What makes a food product “organic?” Organic foods must meet certain standards established by the U.S. Department of Agriculture, such as being produced without the use of hormones, herbicides, pesticides, antibiotics or fertilizers created with sewer waste or ingredients that aren’t natural. This alone makes organic foods healthier for you; they have not been contaminated with potentially harmful chemicals during the processing of that item. However, while the USDA certifies organic foods, they don’t claim that these products are safer or more nutritious.
Animal products that are labeled as organic must come from animals that are only feed organic feed, without antibiotics or growth hormones. These animals must also be able to freely roam around outdoors, rather than be constantly stuck in cages or pens.

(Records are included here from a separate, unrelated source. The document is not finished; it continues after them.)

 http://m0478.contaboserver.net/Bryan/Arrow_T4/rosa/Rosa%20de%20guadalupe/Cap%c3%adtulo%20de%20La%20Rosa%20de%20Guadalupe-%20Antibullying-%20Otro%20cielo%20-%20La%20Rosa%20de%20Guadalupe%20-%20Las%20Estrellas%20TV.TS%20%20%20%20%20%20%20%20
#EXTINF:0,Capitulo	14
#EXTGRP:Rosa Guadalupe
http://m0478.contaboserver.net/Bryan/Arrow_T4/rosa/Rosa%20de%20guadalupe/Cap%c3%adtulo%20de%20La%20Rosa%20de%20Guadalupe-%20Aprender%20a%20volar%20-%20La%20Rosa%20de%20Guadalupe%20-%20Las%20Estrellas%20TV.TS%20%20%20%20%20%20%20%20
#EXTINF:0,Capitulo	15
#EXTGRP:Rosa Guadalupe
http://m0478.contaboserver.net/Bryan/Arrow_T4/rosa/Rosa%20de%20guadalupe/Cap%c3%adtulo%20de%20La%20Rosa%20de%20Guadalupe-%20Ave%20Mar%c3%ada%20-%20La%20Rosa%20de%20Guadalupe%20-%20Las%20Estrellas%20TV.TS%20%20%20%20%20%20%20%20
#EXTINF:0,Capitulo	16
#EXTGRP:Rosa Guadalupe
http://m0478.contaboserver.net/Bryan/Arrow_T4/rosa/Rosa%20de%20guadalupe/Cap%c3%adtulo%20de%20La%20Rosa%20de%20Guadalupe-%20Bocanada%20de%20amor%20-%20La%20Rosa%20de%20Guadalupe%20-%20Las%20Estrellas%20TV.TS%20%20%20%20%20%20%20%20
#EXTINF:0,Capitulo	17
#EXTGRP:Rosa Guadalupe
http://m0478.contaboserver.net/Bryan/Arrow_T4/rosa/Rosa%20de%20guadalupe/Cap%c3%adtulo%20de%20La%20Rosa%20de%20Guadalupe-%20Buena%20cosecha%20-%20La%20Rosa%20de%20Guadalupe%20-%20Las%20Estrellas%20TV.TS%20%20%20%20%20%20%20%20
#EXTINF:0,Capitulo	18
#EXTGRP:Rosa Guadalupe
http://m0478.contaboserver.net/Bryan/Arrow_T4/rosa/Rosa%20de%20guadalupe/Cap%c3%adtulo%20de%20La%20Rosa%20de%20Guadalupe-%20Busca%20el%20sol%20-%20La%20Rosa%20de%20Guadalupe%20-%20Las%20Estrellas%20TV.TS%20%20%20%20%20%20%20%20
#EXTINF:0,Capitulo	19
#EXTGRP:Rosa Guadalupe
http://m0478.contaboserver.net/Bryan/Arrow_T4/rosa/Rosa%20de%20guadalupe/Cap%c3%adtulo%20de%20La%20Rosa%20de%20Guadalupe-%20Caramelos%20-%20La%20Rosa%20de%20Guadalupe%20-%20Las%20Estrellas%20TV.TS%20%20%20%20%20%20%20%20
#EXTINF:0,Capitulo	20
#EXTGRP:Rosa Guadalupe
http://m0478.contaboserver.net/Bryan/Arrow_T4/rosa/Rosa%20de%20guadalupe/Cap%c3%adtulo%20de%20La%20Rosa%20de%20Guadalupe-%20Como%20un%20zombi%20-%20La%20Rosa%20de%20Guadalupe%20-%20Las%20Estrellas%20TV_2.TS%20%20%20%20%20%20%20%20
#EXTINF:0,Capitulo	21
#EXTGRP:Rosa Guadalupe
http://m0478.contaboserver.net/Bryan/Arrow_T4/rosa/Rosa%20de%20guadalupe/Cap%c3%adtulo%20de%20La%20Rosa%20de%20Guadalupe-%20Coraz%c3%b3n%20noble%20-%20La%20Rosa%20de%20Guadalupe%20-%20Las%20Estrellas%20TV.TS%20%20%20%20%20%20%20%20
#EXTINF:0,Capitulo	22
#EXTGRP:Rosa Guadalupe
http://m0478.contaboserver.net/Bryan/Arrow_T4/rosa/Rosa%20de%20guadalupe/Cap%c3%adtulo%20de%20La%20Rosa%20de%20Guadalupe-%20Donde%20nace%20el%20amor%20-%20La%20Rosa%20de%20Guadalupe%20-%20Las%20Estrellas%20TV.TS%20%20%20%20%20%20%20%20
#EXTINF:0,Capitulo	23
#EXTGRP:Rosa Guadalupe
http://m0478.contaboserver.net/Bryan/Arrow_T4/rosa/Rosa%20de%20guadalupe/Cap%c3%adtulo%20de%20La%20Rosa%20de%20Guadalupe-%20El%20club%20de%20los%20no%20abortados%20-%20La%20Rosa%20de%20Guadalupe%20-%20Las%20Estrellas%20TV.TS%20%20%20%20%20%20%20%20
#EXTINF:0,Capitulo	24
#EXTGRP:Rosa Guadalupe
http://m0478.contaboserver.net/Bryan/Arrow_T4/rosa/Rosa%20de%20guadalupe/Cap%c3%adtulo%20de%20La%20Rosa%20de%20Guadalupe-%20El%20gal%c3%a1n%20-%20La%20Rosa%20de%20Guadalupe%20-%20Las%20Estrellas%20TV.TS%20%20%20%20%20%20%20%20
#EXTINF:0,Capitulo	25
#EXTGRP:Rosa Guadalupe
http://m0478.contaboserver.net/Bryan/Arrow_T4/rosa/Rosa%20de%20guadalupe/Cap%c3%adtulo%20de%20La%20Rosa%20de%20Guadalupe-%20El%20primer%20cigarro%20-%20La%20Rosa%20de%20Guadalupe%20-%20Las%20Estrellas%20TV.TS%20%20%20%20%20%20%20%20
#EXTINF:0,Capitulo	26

One thing you may have noticed about organic foods is that they tend to cost more than conventionally grown foods. The main reason for the higher prices is that regular food products that are not considered to be organic, are subsidized by the government, making them less expensive to produce and bring to market. If the government subsidized organically grown foods, very likely the price would be about the same as conventionally grown food. In addition to not being subsidized, without all the commercial pesticides, farmers run a greater risk of losing part, or even all, of their crop. Then there’s the matter of not being able to use every acre to grow “cash crops” that bring the highest prices. Organic farmers use crop rotation to keep their soil healthy. So instead of planting crops on every acre every year, they rotate fields and plant “cover crops” that are plowed to improve the soil’s nutrients for the long term.
Organic Food Labeling
Some food products are labeled “100% Organic,” and some are just labeled as being “organic” (meaning they’re at least 95% organic). Food products that are “made with organic ingredients” contain at least 70 percent organic ingredients. The organic seal can’t be used on packages that read “made with organic ingredients.”
You may see other terms on food labels, such as “all-natural,” “free-range” (you’ll see this on egg cartons) or “hormone-free.” Don’t confuse terms like “all natural” with the term “organic.” Only those foods that are grown and processed according to USDA organic standards can be labeled organic.